START Records supplied

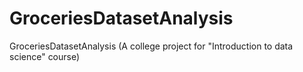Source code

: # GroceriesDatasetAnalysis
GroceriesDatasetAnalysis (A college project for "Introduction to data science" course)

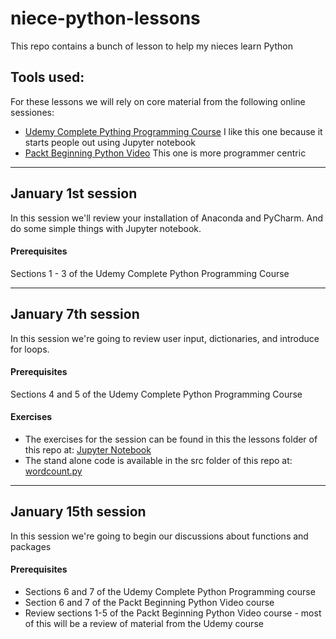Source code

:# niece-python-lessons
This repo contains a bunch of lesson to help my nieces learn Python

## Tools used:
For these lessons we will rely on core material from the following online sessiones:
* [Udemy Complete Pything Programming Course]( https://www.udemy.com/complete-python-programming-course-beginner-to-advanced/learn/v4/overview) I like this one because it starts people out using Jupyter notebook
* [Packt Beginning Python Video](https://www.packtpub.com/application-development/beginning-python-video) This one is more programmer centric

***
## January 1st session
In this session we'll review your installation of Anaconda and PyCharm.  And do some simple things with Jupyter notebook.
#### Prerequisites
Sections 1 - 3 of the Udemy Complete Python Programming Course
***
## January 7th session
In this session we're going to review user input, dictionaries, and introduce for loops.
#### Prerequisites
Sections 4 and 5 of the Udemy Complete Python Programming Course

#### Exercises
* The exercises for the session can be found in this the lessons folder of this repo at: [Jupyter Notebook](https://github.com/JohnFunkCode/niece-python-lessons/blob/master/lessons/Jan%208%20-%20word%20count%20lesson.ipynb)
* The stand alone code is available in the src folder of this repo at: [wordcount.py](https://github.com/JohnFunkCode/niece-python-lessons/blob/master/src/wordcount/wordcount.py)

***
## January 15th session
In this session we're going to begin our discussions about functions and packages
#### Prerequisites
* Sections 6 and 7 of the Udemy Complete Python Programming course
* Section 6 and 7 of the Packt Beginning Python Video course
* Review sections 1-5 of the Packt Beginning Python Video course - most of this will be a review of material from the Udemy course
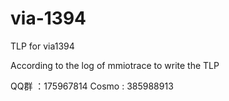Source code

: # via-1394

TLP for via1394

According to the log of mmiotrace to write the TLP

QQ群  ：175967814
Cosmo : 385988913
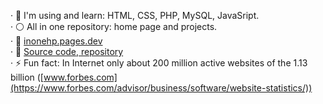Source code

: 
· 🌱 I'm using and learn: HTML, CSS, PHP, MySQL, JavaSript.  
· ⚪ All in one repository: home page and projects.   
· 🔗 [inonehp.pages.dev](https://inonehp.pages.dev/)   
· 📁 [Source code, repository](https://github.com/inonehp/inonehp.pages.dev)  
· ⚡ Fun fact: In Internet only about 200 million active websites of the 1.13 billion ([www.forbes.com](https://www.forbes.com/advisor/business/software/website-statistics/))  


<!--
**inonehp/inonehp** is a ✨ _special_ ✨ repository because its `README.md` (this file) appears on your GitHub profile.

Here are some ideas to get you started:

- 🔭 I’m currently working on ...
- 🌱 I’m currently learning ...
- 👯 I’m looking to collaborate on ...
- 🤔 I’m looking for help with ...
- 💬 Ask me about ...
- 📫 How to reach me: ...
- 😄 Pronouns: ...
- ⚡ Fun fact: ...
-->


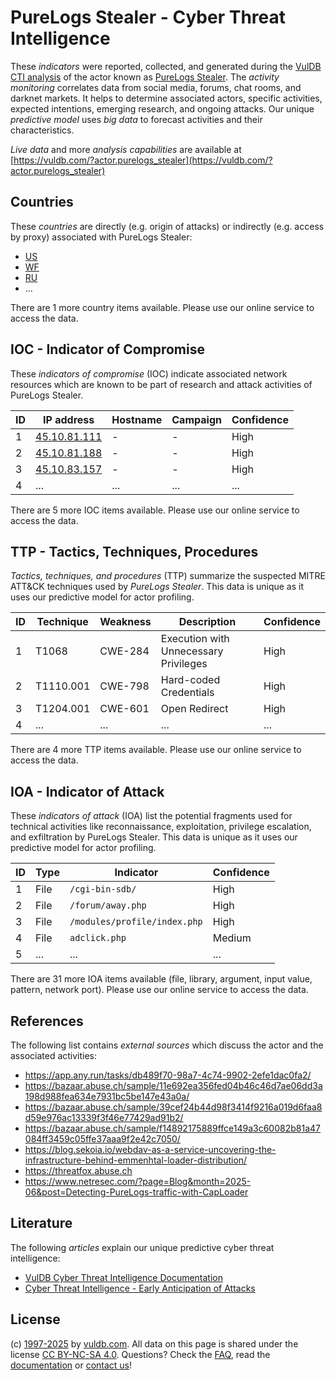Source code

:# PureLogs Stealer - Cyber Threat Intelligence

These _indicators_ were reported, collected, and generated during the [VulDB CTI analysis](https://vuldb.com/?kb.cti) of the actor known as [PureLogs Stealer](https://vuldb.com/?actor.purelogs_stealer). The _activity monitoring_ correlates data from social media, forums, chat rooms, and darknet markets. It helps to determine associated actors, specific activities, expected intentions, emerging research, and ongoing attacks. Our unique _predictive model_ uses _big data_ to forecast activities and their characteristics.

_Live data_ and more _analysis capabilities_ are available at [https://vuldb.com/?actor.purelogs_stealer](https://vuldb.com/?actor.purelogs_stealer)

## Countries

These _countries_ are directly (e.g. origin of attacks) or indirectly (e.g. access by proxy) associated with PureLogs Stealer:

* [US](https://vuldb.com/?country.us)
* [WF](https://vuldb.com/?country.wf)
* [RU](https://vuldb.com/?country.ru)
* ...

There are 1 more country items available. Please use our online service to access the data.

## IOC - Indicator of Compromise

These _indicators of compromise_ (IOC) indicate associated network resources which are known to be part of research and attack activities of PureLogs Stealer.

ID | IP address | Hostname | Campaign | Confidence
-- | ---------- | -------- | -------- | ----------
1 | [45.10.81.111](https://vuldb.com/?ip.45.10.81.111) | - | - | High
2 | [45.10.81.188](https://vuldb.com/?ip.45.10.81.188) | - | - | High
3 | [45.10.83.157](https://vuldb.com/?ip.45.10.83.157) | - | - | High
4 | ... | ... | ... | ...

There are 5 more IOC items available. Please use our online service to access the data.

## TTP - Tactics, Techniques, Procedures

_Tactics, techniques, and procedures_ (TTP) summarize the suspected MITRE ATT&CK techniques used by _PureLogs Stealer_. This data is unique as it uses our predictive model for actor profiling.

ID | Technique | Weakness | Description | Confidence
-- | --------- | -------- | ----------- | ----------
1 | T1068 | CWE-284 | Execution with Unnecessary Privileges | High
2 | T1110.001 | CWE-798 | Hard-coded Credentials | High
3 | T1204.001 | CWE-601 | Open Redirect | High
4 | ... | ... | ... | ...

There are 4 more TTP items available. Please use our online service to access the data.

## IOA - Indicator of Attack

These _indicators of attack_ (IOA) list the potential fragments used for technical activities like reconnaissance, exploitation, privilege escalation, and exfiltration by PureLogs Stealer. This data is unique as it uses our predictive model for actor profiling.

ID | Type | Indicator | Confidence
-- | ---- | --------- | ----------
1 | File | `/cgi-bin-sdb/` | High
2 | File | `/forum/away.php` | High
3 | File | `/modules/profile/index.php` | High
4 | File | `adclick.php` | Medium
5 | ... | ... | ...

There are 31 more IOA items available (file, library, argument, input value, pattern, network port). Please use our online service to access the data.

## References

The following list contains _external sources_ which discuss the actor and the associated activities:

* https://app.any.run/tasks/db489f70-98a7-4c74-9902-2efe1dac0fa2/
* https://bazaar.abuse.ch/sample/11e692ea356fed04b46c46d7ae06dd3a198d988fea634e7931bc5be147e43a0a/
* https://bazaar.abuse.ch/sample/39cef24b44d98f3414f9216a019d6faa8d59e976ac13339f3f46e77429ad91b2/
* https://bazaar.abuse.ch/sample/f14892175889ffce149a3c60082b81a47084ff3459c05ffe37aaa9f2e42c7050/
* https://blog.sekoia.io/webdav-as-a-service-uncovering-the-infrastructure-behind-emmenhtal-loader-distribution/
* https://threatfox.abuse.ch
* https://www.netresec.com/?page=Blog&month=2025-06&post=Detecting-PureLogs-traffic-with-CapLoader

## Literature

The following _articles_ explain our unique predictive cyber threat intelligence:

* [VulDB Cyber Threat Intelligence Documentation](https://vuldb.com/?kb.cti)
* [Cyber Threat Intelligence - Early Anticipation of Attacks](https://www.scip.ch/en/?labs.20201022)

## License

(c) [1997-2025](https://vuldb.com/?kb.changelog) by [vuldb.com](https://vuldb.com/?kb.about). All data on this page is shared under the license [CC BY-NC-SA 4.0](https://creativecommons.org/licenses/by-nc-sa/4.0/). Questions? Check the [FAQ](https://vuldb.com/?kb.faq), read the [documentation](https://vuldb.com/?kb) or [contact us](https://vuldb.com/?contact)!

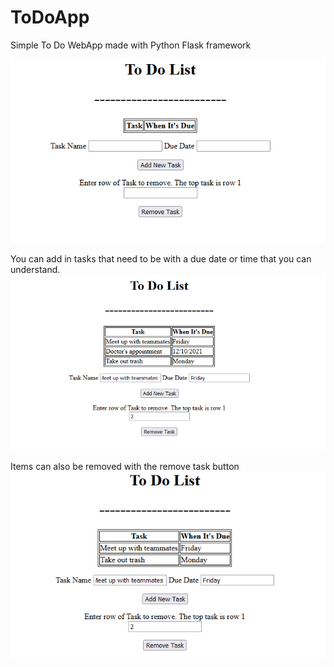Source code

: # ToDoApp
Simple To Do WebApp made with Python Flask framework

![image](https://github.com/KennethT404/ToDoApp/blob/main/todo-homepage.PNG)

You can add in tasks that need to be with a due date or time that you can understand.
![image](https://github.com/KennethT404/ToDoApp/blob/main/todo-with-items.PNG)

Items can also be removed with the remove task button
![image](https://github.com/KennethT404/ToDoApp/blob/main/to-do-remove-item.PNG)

END Records supplied

• [What is required]:
Beginning at the line above with "## IOA - Indicator of Attack" and finishing at the line with "The following list", return each line exactly and return nothing else.

• [Written answer]:
## IOA - Indicator of Attack

These _indicators of attack_ (IOA) list the potential fragments used for technical activities like reconnaissance, exploitation, privilege escalation, and exfiltration by PureLogs Stealer. This data is unique as it uses our predictive model for actor profiling.

ID | Type | Indicator | Confidence
-- | ---- | --------- | ----------
1 | File | `/cgi-bin-sdb/` | High
2 | File | `/forum/away.php` | High
3 | File | `/modules/profile/index.php` | High
4 | File | `adclick.php` | Medium
5 | ... | ... | ...

There are 31 more IOA items available (file, library, argument, input value, pattern, network port). Please use our online service to access the data.

## References

The following list contains _external sources_ which discuss the actor and the associated activities:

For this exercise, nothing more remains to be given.